--- Task data ---
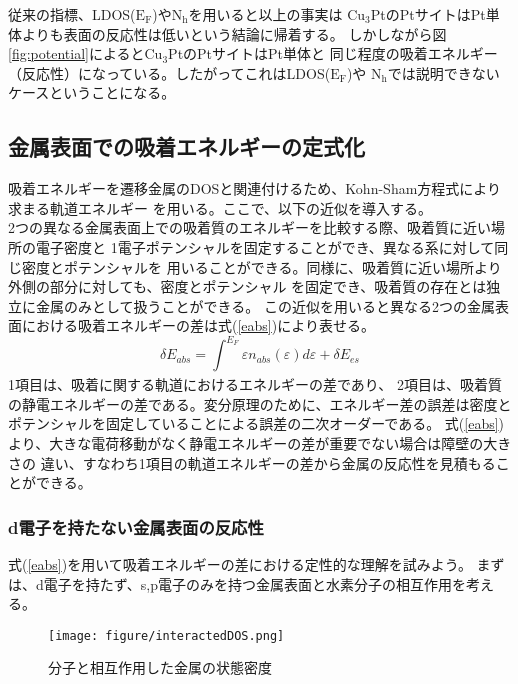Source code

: \documentclass[12pt]{ltjsarticle}
\begin{document}
従来の指標、LDOS($\text{E}_\text{F}$)や$\text{N}_\text{h}$を用いると以上の事実は
$\text{Cu}_\text{3}$PtのPtサイトはPt単体よりも表面の反応性は低いという結論に帰着する。
しかしながら図\ref{fig:potential}によると$\text{Cu}_\text{3}$PtのPtサイトはPt単体と
同じ程度の吸着エネルギー（反応性）になっている。したがってこれはLDOS($\text{E}_\text{F}$)や
$\text{N}_\text{h}$では説明できないケースということになる。

\subsection{金属表面での吸着エネルギーの定式化}
吸着エネルギーを遷移金属のDOSと関連付けるため、Kohn-Sham方程式により求まる軌道エネルギー
を用いる。ここで、以下の近似を導入する。\\
2つの異なる金属表面上での吸着質のエネルギーを比較する際、吸着質に近い場所の電子密度と
1電子ポテンシャルを固定することができ、異なる系に対して同じ密度とポテンシャルを
用いることができる。同様に、吸着質に近い場所より外側の部分に対しても、密度とポテンシャル
を固定でき、吸着質の存在とは独立に金属のみとして扱うことができる。
この近似を用いると異なる2つの金属表面における吸着エネルギーの差は式(\ref{eabs})により表せる。
\begin{equation}
    \label{eabs}
    \delta E_{abs} = \int_{}^{E_F} \varepsilon n_{abs}(\varepsilon) d\varepsilon + 
    \delta E_{es}
\end{equation}
1項目は、吸着に関する軌道におけるエネルギーの差であり、
2項目は、吸着質の静電エネルギーの差である。変分原理のために、エネルギー差の誤差は密度と
ポテンシャルを固定していることによる誤差の二次オーダーである。
式(\ref{eabs})より、大きな電荷移動がなく静電エネルギーの差が重要でない場合は障壁の大きさの
違い、すなわち1項目の軌道エネルギーの差から金属の反応性を見積もることができる。

\subsubsection{d電子を持たない金属表面の反応性}
式(\ref{eabs})を用いて吸着エネルギーの差における定性的な理解を試みよう。
まずは、d電子を持たず、s,p電子のみを持つ金属表面と水素分子の相互作用を考える。
\begin{figure}[hbtp]
    \begin{center}
     \texttt{[image: figure/interactedDOS.png]}
    \end{center}
    \caption{分子と相互作用した金属の状態密度}
    \label{fig:interactedDOS}
\end{figure}
\end{document}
---
**Work item:**
If a record contains a picture, leave the picture out and return everything else exactly.

**Finished exercise:**
Source code

: \documentclass[12pt]{ltjsarticle}
\begin{document}
従来の指標、LDOS($\text{E}_\text{F}$)や$\text{N}_\text{h}$を用いると以上の事実は
$\text{Cu}_\text{3}$PtのPtサイトはPt単体よりも表面の反応性は低いという結論に帰着する。
しかしながら図\ref{fig:potential}によると$\text{Cu}_\text{3}$PtのPtサイトはPt単体と
同じ程度の吸着エネルギー（反応性）になっている。したがってこれはLDOS($\text{E}_\text{F}$)や
$\text{N}_\text{h}$では説明できないケースということになる。

\subsection{金属表面での吸着エネルギーの定式化}
吸着エネルギーを遷移金属のDOSと関連付けるため、Kohn-Sham方程式により求まる軌道エネルギー
を用いる。ここで、以下の近似を導入する。\\
2つの異なる金属表面上での吸着質のエネルギーを比較する際、吸着質に近い場所の電子密度と
1電子ポテンシャルを固定することができ、異なる系に対して同じ密度とポテンシャルを
用いることができる。同様に、吸着質に近い場所より外側の部分に対しても、密度とポテンシャル
を固定でき、吸着質の存在とは独立に金属のみとして扱うことができる。
この近似を用いると異なる2つの金属表面における吸着エネルギーの差は式(\ref{eabs})により表せる。
\begin{equation}
    \label{eabs}
    \delta E_{abs} = \int_{}^{E_F} \varepsilon n_{abs}(\varepsilon) d\varepsilon + 
    \delta E_{es}
\end{equation}
1項目は、吸着に関する軌道におけるエネルギーの差であり、
2項目は、吸着質の静電エネルギーの差である。変分原理のために、エネルギー差の誤差は密度と
ポテンシャルを固定していることによる誤差の二次オーダーである。
式(\ref{eabs})より、大きな電荷移動がなく静電エネルギーの差が重要でない場合は障壁の大きさの
違い、すなわち1項目の軌道エネルギーの差から金属の反応性を見積もることができる。

\subsubsection{d電子を持たない金属表面の反応性}
式(\ref{eabs})を用いて吸着エネルギーの差における定性的な理解を試みよう。
まずは、d電子を持たず、s,p電子のみを持つ金属表面と水素分子の相互作用を考える。
\begin{figure}[hbtp]
    \begin{center}
     \texttt{[image: figure/interactedDOS.png]}
    \end{center}
    \caption{分子と相互作用した金属の状態密度}
    \label{fig:interactedDOS}
\end{figure}
\end{document}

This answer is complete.